Go left on main road for just over 1/2 mile. The road climbs gently past Nedge Hill Farm and Cotswold Lodge. Where the road flattens out you will see a communications tower directly ahead and approx 100 yards ahead on left take a gap (not waymarked) into large field. Go right with hedge right then cut diagonally left across field corner to reach mid-hedge yellow topped waypost. Cross wooden plank bridge into field then go directly across field passing just to left of clump of trees then staying ahead to field corner. Turn right at field corner to cross small wooden bridge into short section of woodland. Go along woodland path to emerge by waypost. Cross the stile here and go diagonally 1/2 right to cross corner of field to take mid conifer damaged fence stile to emerge between barns left and house right.

Continue forward between the barns and house then cross directly over farm track and stay with hedge left to head in the direction of the communications tower in the far distance. At the field corner go through large double wooden gates, which are to the right of a completely hidden kissing gate. Go 1/4 right across centre of field ( or follow well worn path to right, around field edge ) to reach far right corner heading to the right of a large modern house. Here take the kissing gate to reach the road. Cross road and go up School Lane, turning right at the corner into Holly Bush Lane returning to your starting point at the Hollybush Inn.


Time for relaxation

Points of Interest - What to know and what to see...

by Andy Botherway

Priors Marston

The village originally belonged to St. Mary’s Priory, Coventry, hence the ‘Priors’. The ‘Marston’ comes from Old English ‘merse’ or lake and ‘tun’ meaning settlement. The ‘merse’ was a fishery which served the village. The primary school was one of the first ‘free’ schools to be established, state funded but independently managed. Local children attend free whereas pupils from outside the local catchment pay fees.

The Hollybush a 16th century inn, with an excellent restaurant, can provide refreshment if needed. It has a few rooms for accommodation.

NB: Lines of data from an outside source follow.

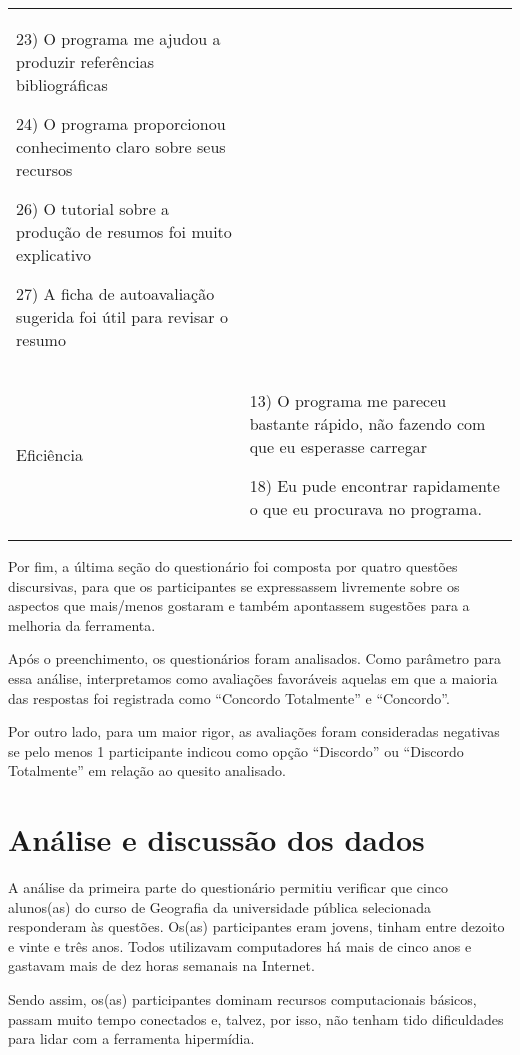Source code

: \documentclass[portuguese]{textolivre}
\begin{document}
\begin{table}[htbp]
\begin{threeparttable}
\begin{small}
\begin{tabular}{p{2cm} p{8cm}}
23) O programa me ajudou a produzir referências bibliográficas

24) O programa proporcionou conhecimento claro sobre seus recursos

26) O tutorial sobre a produção de resumos foi muito explicativo

27) A ficha de autoavaliação sugerida foi útil para revisar o resumo \\
Eficiência &
13) O programa me pareceu bastante rápido, não fazendo com que eu esperasse carregar

18) Eu pude encontrar rapidamente o que eu procurava no programa. \\
\bottomrule
\end{tabular}
\end{small}
\end{threeparttable}
\end{table}

Por fim, a última seção do questionário foi composta por quatro questões discursivas, para que os participantes se expressassem livremente sobre os aspectos que mais/menos gostaram e também apontassem sugestões para a melhoria da ferramenta.

Após o preenchimento, os questionários foram analisados. Como parâmetro para essa análise, interpretamos como avaliações favoráveis aquelas em que a maioria das respostas foi registrada como “Concordo Totalmente” e “Concordo”.

Por outro lado, para um maior rigor, as avaliações foram consideradas negativas se pelo menos 1 participante indicou como opção “Discordo” ou “Discordo Totalmente” em relação ao quesito analisado.

\section{Análise e discussão dos dados}\label{sec-analise}
A análise da primeira parte do questionário permitiu verificar que cinco alunos(as) do curso de Geografia da universidade pública selecionada responderam às questões. Os(as) participantes eram jovens, tinham entre dezoito e vinte e três anos. Todos utilizavam computadores há mais de cinco anos e gastavam mais de dez horas semanais na Internet.

Sendo assim, os(as) participantes dominam recursos computacionais básicos, passam muito tempo conectados e, talvez, por isso, não tenham tido dificuldades para lidar com a ferramenta hipermídia.
\end{document}
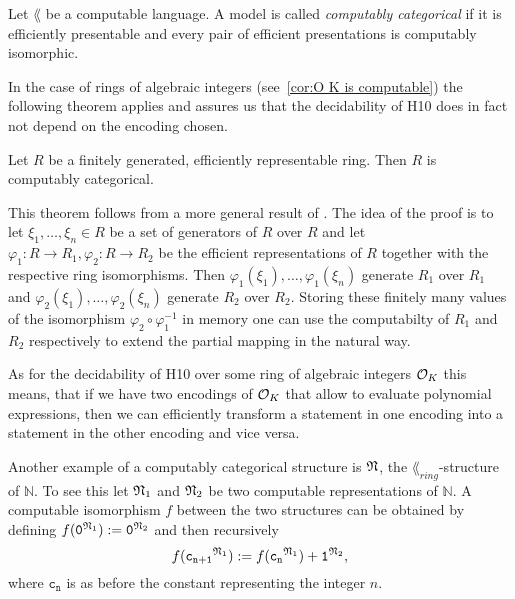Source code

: \begin{defin}
  Let \(\lang\) be a computable language. A model is called \emph{computably
  categorical} if it is efficiently presentable and every pair of efficient
  presentations is computably isomorphic.
\end{defin}

In the case of rings of algebraic integers (see~\cref{cor:O K is computable})
the following theorem applies and assures us that the decidability of
\textsc{H10} does in fact not depend on the encoding chosen.

\begin{thm}\label{thm:computable categoricity}
  Let \(R\) be a finitely generated, efficiently representable ring. Then \(R\)
  is computably categorical.
\end{thm}

This theorem follows from a more general result of \textcite{Malcev1961}. The
idea of the proof is to let \(ξ_1, …, ξ_n ∈ R\) be a set of generators of \(R\)
over \(R\) and let \(φ_1: R → R_1, φ_2: R → R_2\) be the efficient
representations of \(R\) together with the respective ring isomorphisms. Then
\(φ_1(ξ_1), …, φ_1(ξ_n)\) generate \(R_1\) over \(R_1\) and \(φ_2(ξ_1), …,
φ_2(ξ_n)\) generate \(R_2\) over \(R_2\). Storing these finitely many values of
the isomorphism \(φ_2 \circ φ_1^{-1}\) in memory one can use the computabilty of
\(R_1\) and \(R_2\) respectively to extend the partial mapping in the natural
way.

As for the decidability of \textsc{H10} over some ring of algebraic integers
\(\mathcal{O}_{K}\) this means, that if we have two encodings of \(\mathcal{O}_{K}\) that allow
to evaluate polynomial expressions, then we can efficiently transform a
statement in one encoding into a statement in the other encoding and vice versa.

\begin{exam}\label{ex:N is computably categorical}
  Another example of a computably categorical structure is \(\mathfrak{N}\), the
  \(\lang_{ring}\)-structure of \(ℕ\). To see this let \(\mathfrak{N}_1\) and
  \(\mathfrak{N}_2\) be two computable representations of \(ℕ\). A computable
  isomorphism \(f\) between the two structures can be obtained by defining
  \(f(\mathtt{0}^{\mathfrak{N}_1}) := \mathtt{0}^{\mathfrak{N}_2}\) and then
  recursively
  \[
    f(\mathtt{c_{n + 1}}^{\mathfrak{N}_1}) := f(\mathtt{c_n}^{\mathfrak{N}_1}) +
    \mathtt{1}^{\mathfrak{N}_2},
  \]
  where \(\mathtt{c_{n}}\) is as before the constant representing the integer
  \(n\).
\end{exam}

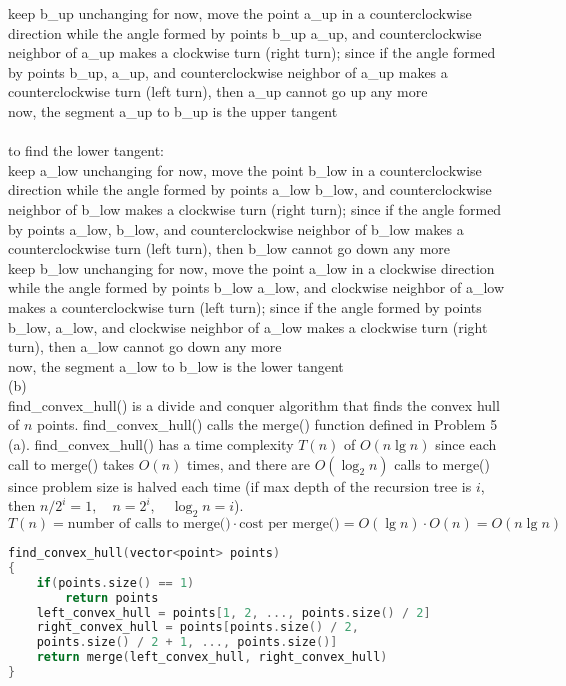 \documentclass[12pt,border=4pt,multi]{article} %
\begin{document}
keep b\_up unchanging for now, move the point a\_up in a counterclockwise direction while the angle formed by points b\_up a\_up, and counterclockwise neighbor of a\_up makes a clockwise turn (right turn); since if the angle formed by points b\_up, a\_up, and counterclockwise neighbor of a\_up makes a counterclockwise turn (left turn), then a\_up cannot go up any more\\
now, the segment a\_up to b\_up is the upper tangent\\
\\
to find the lower tangent:\\
keep a\_low unchanging for now, move the point b\_low in a counterclockwise direction while the angle formed by points a\_low b\_low, and counterclockwise neighbor of b\_low makes a clockwise turn (right turn); since if the angle formed by points a\_low, b\_low, and counterclockwise neighbor of b\_low makes a counterclockwise turn (left turn), then b\_low cannot go down any more\\
keep b\_low unchanging for now, move the point a\_low in a clockwise direction while the angle formed by points b\_low a\_low, and clockwise neighbor of a\_low makes a counterclockwise turn (left turn); since if the angle formed by points b\_low, a\_low, and clockwise neighbor of a\_low makes a clockwise turn (right turn), then a\_low cannot go down any more\\
now, the segment a\_low to b\_low is the lower tangent\\
\newpage
\noindent
(b)\\
find\_convex\_hull() is a divide and conquer algorithm that finds the convex hull of $n$ points. find\_convex\_hull() calls the merge() function defined in Problem 5 (a). find\_convex\_hull() has a time complexity $T(n)$ of $O(n \lg n)$ since each call to merge() takes $O(n)$ times, and there are $O(\log_2 n)$ calls to merge() since problem size is halved each time (if max depth of the recursion tree is $i$, then $n / 2^i = 1,\quad n = 2^i,\quad \log_2 n = i$).\\
$T(n) = \text{number of calls to merge()} \cdot \text{cost per merge()} = O(\lg n) \cdot O(n) = O(n \lg n)$
\begin{lstlisting}[language = c]
find_convex_hull(vector<point> points)
{
    if(points.size() == 1)
        return points
    left_convex_hull = points[1, 2, ..., points.size() / 2]
    right_convex_hull = points[points.size() / 2, 
    points.size() / 2 + 1, ..., points.size()]
    return merge(left_convex_hull, right_convex_hull)
}
\end{lstlisting}
\end{document}
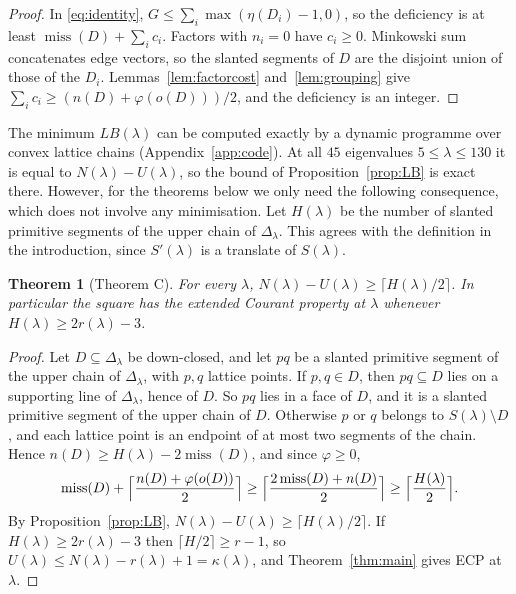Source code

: \documentclass[11pt]{amsart}
\newtheorem{theorem}{Theorem}[section]
\theoremstyle{definition}
\theoremstyle{remark}
\newcommand{\miss}{\operatorname{miss}}
\numberwithin{equation}{section}
\begin{document}
\begin{proof}
In \eqref{eq:identity}, $G\le\sum_i\max(\eta(D_i)-1,0)$, so the deficiency is at least
$\miss(D)+\sum_ic_i$. Factors with $n_i=0$ have $c_i\ge0$. Minkowski sum concatenates edge
vectors, so the slanted segments of $D$ are the disjoint union of those of the $D_i$.
Lemmas~\ref{lem:factorcost} and~\ref{lem:grouping} give $\sum_ic_i\ge(n(D)+\varphi(o(D)))/2$,
and the deficiency is an integer.
\end{proof}

The minimum $LB(\lambda)$ can be computed exactly by a dynamic programme over convex
lattice chains (Appendix~\ref{app:code}). At all $45$ eigenvalues $5\le\lambda\le130$ it is equal
to $N(\lambda)-U(\lambda)$, so the bound of Proposition~\ref{prop:LB} is exact there. However,
for the theorems below we only need the following consequence, which does not involve any
minimisation. Let $H(\lambda)$ be the number of slanted primitive segments of the upper chain
of $\Delta_\lambda$. This agrees with the definition in the introduction, since $S'(\lambda)$
is a translate of $S(\lambda)$.

\begin{theorem}[Theorem C]\label{thm:hull}
For every $\lambda$, $N(\lambda)-U(\lambda)\ge\lceil H(\lambda)/2\rceil$. In particular the
square has the extended Courant property at $\lambda$ whenever $H(\lambda)\ge2r(\lambda)-3$.
\end{theorem}

\begin{proof}
Let $D\subseteq\Delta_\lambda$ be down-closed, and let $pq$ be a slanted primitive segment of
the upper chain of $\Delta_\lambda$, with $p,q$ lattice points. If $p,q\in D$, then $pq\subseteq D$
lies on a supporting line of $\Delta_\lambda$, hence of $D$. So $pq$ lies in a face of $D$,
and it is a slanted primitive segment of the upper chain of $D$. Otherwise $p$ or $q$ belongs to
$S(\lambda)\setminus D$, and each lattice point is an endpoint of at most two segments of the
chain. Hence $n(D)\ge H(\lambda)-2\miss(D)$, and since $\varphi\ge0$,
\[
\miss(D)+\Bigl\lceil\frac{n(D)+\varphi(o(D))}{2}\Bigr\rceil
\ge\Bigl\lceil\frac{2\miss(D)+n(D)}{2}\Bigr\rceil\ge\Bigl\lceil\frac{H(\lambda)}{2}\Bigr\rceil.
\]
By Proposition~\ref{prop:LB}, $N(\lambda)-U(\lambda)\ge\lceil H(\lambda)/2\rceil$. If
$H(\lambda)\ge2r(\lambda)-3$ then $\lceil H/2\rceil\ge r-1$, so
$U(\lambda)\le N(\lambda)-r(\lambda)+1=\kappa(\lambda)$, and Theorem~\ref{thm:main} gives ECP at
$\lambda$.
\end{proof}
\end{document}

The Church of St. Leonard 

The Church of St. Leonard is largely a Victorian rebuilding from 1863. The remoteness of the village meant that it only received a mains supply of electricity in 1934 and of water in 1948.

The village is set on the very ancient Ridgeway track, an Iron Age trading route locally linking Nadbury Camp Edgehill to Arbury Camp at Catesley.

The Salt (Welsh) Road dating from at least the Roman occupation links Droitwich to Northampton and was used to carry salt for meat preservation and general trading. It runs across the centre of the Parish east to west.


The Church of St. Leonard


Marston Doles Lock

Marston Doles – Oxford Canal features

The site of the old wharf, just above Marston Doles lock. The old lock keeper's cottage and the stable block for the boatmen's horses can be seen to the left of the lock. These buildings were extensively renovated in 1989 and used as the local British Waterways offices for 4 years after which they have been occupied by private business.

Memorial seat beside Marston Doles lock

This seat is beside Oxford Canal lock 16 at Marston Doles. It commemorates Esme Dowling, a popular and long-standing canal employee who worked as a lengthsman and lock-keeper on this section during the 1950s, 60s and 70s.